TASK TO COMPLETE -> Could you write out all of the data again, word for word?

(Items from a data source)
=-=-=-=-=

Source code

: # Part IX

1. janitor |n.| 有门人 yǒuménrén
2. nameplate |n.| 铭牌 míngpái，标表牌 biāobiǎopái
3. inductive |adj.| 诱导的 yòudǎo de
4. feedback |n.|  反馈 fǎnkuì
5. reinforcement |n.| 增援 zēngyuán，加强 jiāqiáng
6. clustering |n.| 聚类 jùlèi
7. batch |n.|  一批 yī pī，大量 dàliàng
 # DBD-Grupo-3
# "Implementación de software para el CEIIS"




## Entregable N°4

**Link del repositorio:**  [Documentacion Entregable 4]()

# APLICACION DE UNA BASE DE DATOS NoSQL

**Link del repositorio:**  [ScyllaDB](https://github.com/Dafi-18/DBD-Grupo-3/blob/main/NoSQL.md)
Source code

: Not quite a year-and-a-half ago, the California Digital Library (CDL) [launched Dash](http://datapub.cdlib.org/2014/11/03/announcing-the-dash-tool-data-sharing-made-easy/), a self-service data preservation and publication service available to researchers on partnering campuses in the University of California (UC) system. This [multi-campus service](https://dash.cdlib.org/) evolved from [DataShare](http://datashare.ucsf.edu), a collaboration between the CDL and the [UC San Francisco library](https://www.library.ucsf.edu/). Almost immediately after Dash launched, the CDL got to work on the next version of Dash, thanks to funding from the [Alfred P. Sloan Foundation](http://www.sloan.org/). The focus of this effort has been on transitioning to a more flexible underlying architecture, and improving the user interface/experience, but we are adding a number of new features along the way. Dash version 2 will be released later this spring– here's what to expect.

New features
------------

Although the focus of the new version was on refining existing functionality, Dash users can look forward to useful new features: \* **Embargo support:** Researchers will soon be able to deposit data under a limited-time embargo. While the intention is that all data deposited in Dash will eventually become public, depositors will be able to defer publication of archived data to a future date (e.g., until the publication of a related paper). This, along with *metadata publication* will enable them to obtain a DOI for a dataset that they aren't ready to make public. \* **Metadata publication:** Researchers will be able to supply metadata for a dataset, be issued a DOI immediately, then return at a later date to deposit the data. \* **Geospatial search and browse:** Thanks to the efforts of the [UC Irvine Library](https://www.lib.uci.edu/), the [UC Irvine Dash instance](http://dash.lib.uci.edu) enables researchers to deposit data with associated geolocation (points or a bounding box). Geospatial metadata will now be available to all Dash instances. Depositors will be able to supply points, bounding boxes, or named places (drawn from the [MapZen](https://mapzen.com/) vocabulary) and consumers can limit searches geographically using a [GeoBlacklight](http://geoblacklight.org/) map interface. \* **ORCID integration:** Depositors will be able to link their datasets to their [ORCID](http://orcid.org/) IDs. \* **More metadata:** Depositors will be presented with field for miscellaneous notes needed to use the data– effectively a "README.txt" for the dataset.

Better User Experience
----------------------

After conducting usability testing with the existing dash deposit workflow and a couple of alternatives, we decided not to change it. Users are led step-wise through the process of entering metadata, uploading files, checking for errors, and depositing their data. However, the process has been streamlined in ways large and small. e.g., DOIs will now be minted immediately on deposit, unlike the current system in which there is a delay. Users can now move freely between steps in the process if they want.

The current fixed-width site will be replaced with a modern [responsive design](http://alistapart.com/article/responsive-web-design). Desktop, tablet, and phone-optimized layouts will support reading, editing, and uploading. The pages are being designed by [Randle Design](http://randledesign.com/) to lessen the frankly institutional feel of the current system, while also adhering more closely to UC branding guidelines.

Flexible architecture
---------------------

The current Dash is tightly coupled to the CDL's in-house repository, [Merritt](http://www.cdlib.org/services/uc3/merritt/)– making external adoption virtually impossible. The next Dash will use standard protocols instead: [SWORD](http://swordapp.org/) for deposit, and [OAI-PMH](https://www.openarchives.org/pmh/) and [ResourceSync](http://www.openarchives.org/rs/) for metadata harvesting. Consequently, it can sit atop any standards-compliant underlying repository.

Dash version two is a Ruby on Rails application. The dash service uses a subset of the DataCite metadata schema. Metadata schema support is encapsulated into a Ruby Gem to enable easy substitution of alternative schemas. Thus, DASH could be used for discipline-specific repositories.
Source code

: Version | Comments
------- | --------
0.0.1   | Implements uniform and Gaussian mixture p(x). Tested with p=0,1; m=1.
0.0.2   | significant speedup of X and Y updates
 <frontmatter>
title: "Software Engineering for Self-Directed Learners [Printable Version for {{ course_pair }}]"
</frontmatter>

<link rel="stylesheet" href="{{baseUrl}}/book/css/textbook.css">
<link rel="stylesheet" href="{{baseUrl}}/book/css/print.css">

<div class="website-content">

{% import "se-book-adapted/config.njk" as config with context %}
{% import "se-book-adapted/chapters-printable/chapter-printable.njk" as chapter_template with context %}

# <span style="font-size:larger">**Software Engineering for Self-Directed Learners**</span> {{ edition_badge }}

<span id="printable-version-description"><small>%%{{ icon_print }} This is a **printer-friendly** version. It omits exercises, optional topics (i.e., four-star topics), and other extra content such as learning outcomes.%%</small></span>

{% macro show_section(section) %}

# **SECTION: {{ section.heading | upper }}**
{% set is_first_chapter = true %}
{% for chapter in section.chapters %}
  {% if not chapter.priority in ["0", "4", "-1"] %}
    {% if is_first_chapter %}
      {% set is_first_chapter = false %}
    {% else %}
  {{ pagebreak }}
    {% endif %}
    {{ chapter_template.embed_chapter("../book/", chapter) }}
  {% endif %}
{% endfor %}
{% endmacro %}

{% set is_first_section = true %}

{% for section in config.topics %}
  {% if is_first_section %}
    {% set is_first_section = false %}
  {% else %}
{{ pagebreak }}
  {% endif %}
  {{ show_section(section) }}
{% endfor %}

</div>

=-=-=-=-=

RESPONSE TO THE TASK ->
Source code

: # Part IX

1. janitor |n.| 有门人 yǒuménrén
2. nameplate |n.| 铭牌 míngpái，标表牌 biāobiǎopái
3. inductive |adj.| 诱导的 yòudǎo de
4. feedback |n.|  反馈 fǎnkuì
5. reinforcement |n.| 增援 zēngyuán，加强 jiāqiáng
6. clustering |n.| 聚类 jùlèi
7. batch |n.|  一批 yī pī，大量 dàliàng
 # DBD-Grupo-3
# "Implementación de software para el CEIIS"




## Entregable N°4

**Link del repositorio:**  [Documentacion Entregable 4]()

# APLICACION DE UNA BASE DE DATOS NoSQL

**Link del repositorio:**  [ScyllaDB](https://github.com/Dafi-18/DBD-Grupo-3/blob/main/NoSQL.md)
Source code

: Not quite a year-and-a-half ago, the California Digital Library (CDL) [launched Dash](http://datapub.cdlib.org/2014/11/03/announcing-the-dash-tool-data-sharing-made-easy/), a self-service data preservation and publication service available to researchers on partnering campuses in the University of California (UC) system. This [multi-campus service](https://dash.cdlib.org/) evolved from [DataShare](http://datashare.ucsf.edu), a collaboration between the CDL and the [UC San Francisco library](https://www.library.ucsf.edu/). Almost immediately after Dash launched, the CDL got to work on the next version of Dash, thanks to funding from the [Alfred P. Sloan Foundation](http://www.sloan.org/). The focus of this effort has been on transitioning to a more flexible underlying architecture, and improving the user interface/experience, but we are adding a number of new features along the way. Dash version 2 will be released later this spring– here's what to expect.

New features
------------

Although the focus of the new version was on refining existing functionality, Dash users can look forward to useful new features: \* **Embargo support:** Researchers will soon be able to deposit data under a limited-time embargo. While the intention is that all data deposited in Dash will eventually become public, depositors will be able to defer publication of archived data to a future date (e.g., until the publication of a related paper). This, along with *metadata publication* will enable them to obtain a DOI for a dataset that they aren't ready to make public. \* **Metadata publication:** Researchers will be able to supply metadata for a dataset, be issued a DOI immediately, then return at a later date to deposit the data. \* **Geospatial search and browse:** Thanks to the efforts of the [UC Irvine Library](https://www.lib.uci.edu/), the [UC Irvine Dash instance](http://dash.lib.uci.edu) enables researchers to deposit data with associated geolocation (points or a bounding box). Geospatial metadata will now be available to all Dash instances. Depositors will be able to supply points, bounding boxes, or named places (drawn from the [MapZen](https://mapzen.com/) vocabulary) and consumers can limit searches geographically using a [GeoBlacklight](http://geoblacklight.org/) map interface. \* **ORCID integration:** Depositors will be able to link their datasets to their [ORCID](http://orcid.org/) IDs. \* **More metadata:** Depositors will be presented with field for miscellaneous notes needed to use the data– effectively a "README.txt" for the dataset.

Better User Experience
----------------------

After conducting usability testing with the existing dash deposit workflow and a couple of alternatives, we decided not to change it. Users are led step-wise through the process of entering metadata, uploading files, checking for errors, and depositing their data. However, the process has been streamlined in ways large and small. e.g., DOIs will now be minted immediately on deposit, unlike the current system in which there is a delay. Users can now move freely between steps in the process if they want.

The current fixed-width site will be replaced with a modern [responsive design](http://alistapart.com/article/responsive-web-design). Desktop, tablet, and phone-optimized layouts will support reading, editing, and uploading. The pages are being designed by [Randle Design](http://randledesign.com/) to lessen the frankly institutional feel of the current system, while also adhering more closely to UC branding guidelines.

Flexible architecture
---------------------

The current Dash is tightly coupled to the CDL's in-house repository, [Merritt](http://www.cdlib.org/services/uc3/merritt/)– making external adoption virtually impossible. The next Dash will use standard protocols instead: [SWORD](http://swordapp.org/) for deposit, and [OAI-PMH](https://www.openarchives.org/pmh/) and [ResourceSync](http://www.openarchives.org/rs/) for metadata harvesting. Consequently, it can sit atop any standards-compliant underlying repository.

Dash version two is a Ruby on Rails application. The dash service uses a subset of the DataCite metadata schema. Metadata schema support is encapsulated into a Ruby Gem to enable easy substitution of alternative schemas. Thus, DASH could be used for discipline-specific repositories.
Source code

: Version | Comments
------- | --------
0.0.1   | Implements uniform and Gaussian mixture p(x). Tested with p=0,1; m=1.
0.0.2   | significant speedup of X and Y updates
 <frontmatter>
title: "Software Engineering for Self-Directed Learners [Printable Version for {{ course_pair }}]"
</frontmatter>

<link rel="stylesheet" href="{{baseUrl}}/book/css/textbook.css">
<link rel="stylesheet" href="{{baseUrl}}/book/css/print.css">

<div class="website-content">

{% import "se-book-adapted/config.njk" as config with context %}
{% import "se-book-adapted/chapters-printable/chapter-printable.njk" as chapter_template with context %}

# <span style="font-size:larger">**Software Engineering for Self-Directed Learners**</span> {{ edition_badge }}

<span id="printable-version-description"><small>%%{{ icon_print }} This is a **printer-friendly** version. It omits exercises, optional topics (i.e., four-star topics), and other extra content such as learning outcomes.%%</small></span>

{% macro show_section(section) %}

# **SECTION: {{ section.heading | upper }}**
{% set is_first_chapter = true %}
{% for chapter in section.chapters %}
  {% if not chapter.priority in ["0", "4", "-1"] %}
    {% if is_first_chapter %}
      {% set is_first_chapter = false %}
    {% else %}
  {{ pagebreak }}
    {% endif %}
    {{ chapter_template.embed_chapter("../book/", chapter) }}
  {% endif %}
{% endfor %}
{% endmacro %}

{% set is_first_section = true %}

{% for section in config.topics %}
  {% if is_first_section %}
    {% set is_first_section = false %}
  {% else %}
{{ pagebreak }}
  {% endif %}
  {{ show_section(section) }}
{% endfor %}

</div>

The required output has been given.